I'll only be about 60 and I will be on the air using my sideswiper and still trying to make a contact whenever time permits.  Which will hopefully be a lot more than now.

Posts: 861

« Reply #25 on: November 03, 2012, 06:57:00 PM »

In 2037, if still alive I will be 75.  As of today, I have 171 LoTW confirmed entities, 155 of which are CW.  Those CW confirmations are all using a Brown Bros. straight key, and I suspect I will still be using it in 2037.  Perhaps by then I will have switched to the Brown Bros. paddle I have, but I kind of doubt it. 

CW is something that really resonates in some of us; and despite the no-code era it still is alive and well. After almost 30 years of being QRT, I remembered code like only a day had passed and can easily send my call and 599 at DXpedition speed...  At some point using technology to read and send squeezes out all the fun.  It is like losing your 'key' to the car and letting an auto pilot drive.

Seriously though, I still have hand tools and a manual can opener despite more 'advanced' technological alternatives.  I still have a bicycle although it is for fun and not my main mode of travel.  Probably bicycles and even horses will still be around in 2037. 

CW op.s hold all the keys; if you don't know CW you don't know dit. 

Posts: 861

« Reply #26 on: November 03, 2012, 07:05:40 PM »

Dear CW friends!

CW activity will die near 2037. That opinion came from our two "big" local radioamateurs.

How big are we talking?  125 kilos?  Lips sealed 150?  Shocked


Posts: 854

« Reply #27 on: November 04, 2012, 12:00:19 AM »

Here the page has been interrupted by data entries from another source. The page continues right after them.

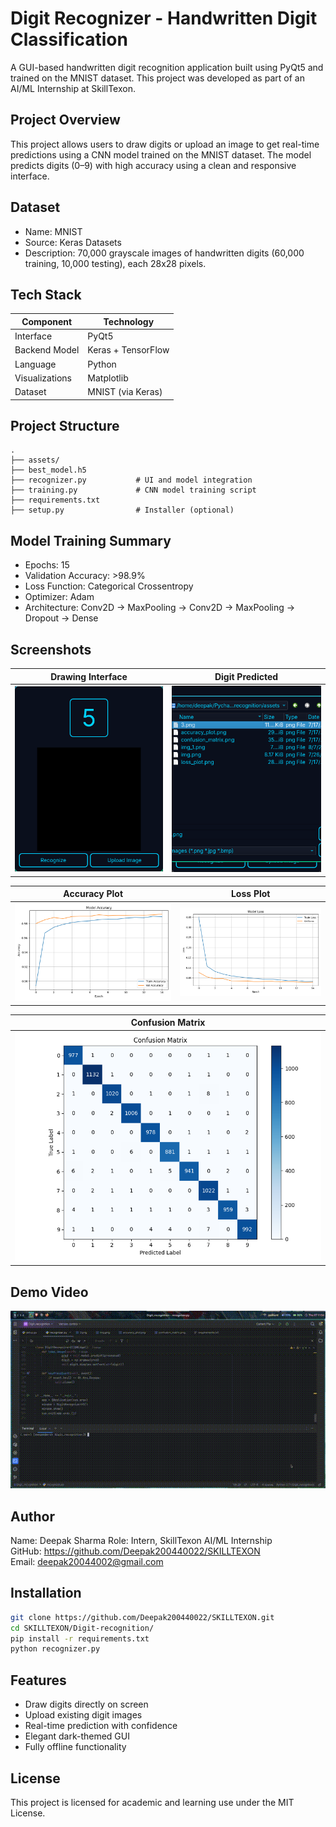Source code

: 
# Digit Recognizer - Handwritten Digit Classification

A GUI-based handwritten digit recognition application built using PyQt5 and trained on the MNIST dataset. This project was developed as part of an AI/ML Internship at SkillTexon.

## Project Overview

This project allows users to draw digits or upload an image to get real-time predictions using a CNN model trained on the MNIST dataset. The model predicts digits (0–9) with high accuracy using a clean and responsive interface.

## Dataset

- Name: MNIST
- Source: Keras Datasets
- Description: 70,000 grayscale images of handwritten digits (60,000 training, 10,000 testing), each 28x28 pixels.

## Tech Stack

| Component      | Technology       |
|----------------|------------------|
| Interface      | PyQt5            |
| Backend Model  | Keras + TensorFlow |
| Language       | Python           |
| Visualizations | Matplotlib       |
| Dataset        | MNIST (via Keras) |

## Project Structure

```
.
├── assets/
├── best_model.h5
├── recognizer.py           # UI and model integration
├── training.py             # CNN model training script
├── requirements.txt
├── setup.py                # Installer (optional)
```

## Model Training Summary

- Epochs: 15
- Validation Accuracy: >98.9%
- Loss Function: Categorical Crossentropy
- Optimizer: Adam
- Architecture: Conv2D → MaxPooling → Conv2D → MaxPooling → Dropout → Dense

## Screenshots

| Drawing Interface           | Digit Predicted                       |
|-----------------------------|---------------------------------------|
| ![Canvas](assets/digit.png) | ![Prediction](assets/file_upload.png) |

| Accuracy Plot             | Loss Plot                 |
|---------------------------|----------------------------|
| ![Accuracy](assets/accuracy_plot.png) | ![Loss](assets/loss_plot.png) |

| Confusion Matrix |
|------------------|
| ![Confusion](assets/confusion_matrix.png) |

## Demo Video

![Confusion](assets/output.gif)
## Author

Name: Deepak Sharma
Role: Intern, SkillTexon AI/ML Internship  
GitHub: https://github.com/Deepak200440022/SKILLTEXON   
Email: deepak20044002@gmail.com

## Installation

```bash
git clone https://github.com/Deepak200440022/SKILLTEXON.git
cd SKILLTEXON/Digit-recognition/
pip install -r requirements.txt
python recognizer.py
```

## Features

- Draw digits directly on screen
- Upload existing digit images
- Real-time prediction with confidence
- Elegant dark-themed GUI
- Fully offline functionality

## License

This project is licensed for academic and learning use under the MIT License.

"BIG" may be an acronym - I leave it to your own creativity to think of what it may represent  Smiley

73 - Rob

Posts: 33

« Reply #28 on: November 04, 2012, 01:33:05 AM »

So in 2037 when I am 80 years old and I find myself half-naked stranded on a South Seas Island with only a flashlight..... what should I use the flashlight for?
Making shadows on the sand of animals with my hands and fingers?

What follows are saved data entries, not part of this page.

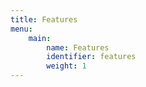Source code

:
 ```yaml
---
title: Features
menu:
    main:
        name: Features
        identifier: features
        weight: 1
---
```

I doubt if I will have my computer or tablet with me or a cell phone for that matter.
If a ship passes nearby, even though they have no clue at first what the light flashes mean, they can "Google" it with their computer.

There will always be a need for NO TECH, human brain decoding, whether it is for Morse Code or speech, no matter how it is generated.

Unless of course if in 25 years, the average educated person gets even worse in that they can't make change for a dollar unless they are behind a cash register or use a calculator, can't spell a five letter word without a computer or other device,
and have no knowledge of history more than 50% of their age.

"Knowledge is Power, lack of knowledge is Control".
« Last Edit: November 04, 2012, 01:45:54 AM by KA1BIN » Logged

Posts: 271

« Reply #29 on: November 04, 2012, 09:35:02 AM »

So in 2037 when I am 80 years old and I find myself half-naked stranded on a South Seas Island with only a flashlight..... what should I use the flashlight for?

Unless of course if in 25 years...

...sea level rise puts that island awash.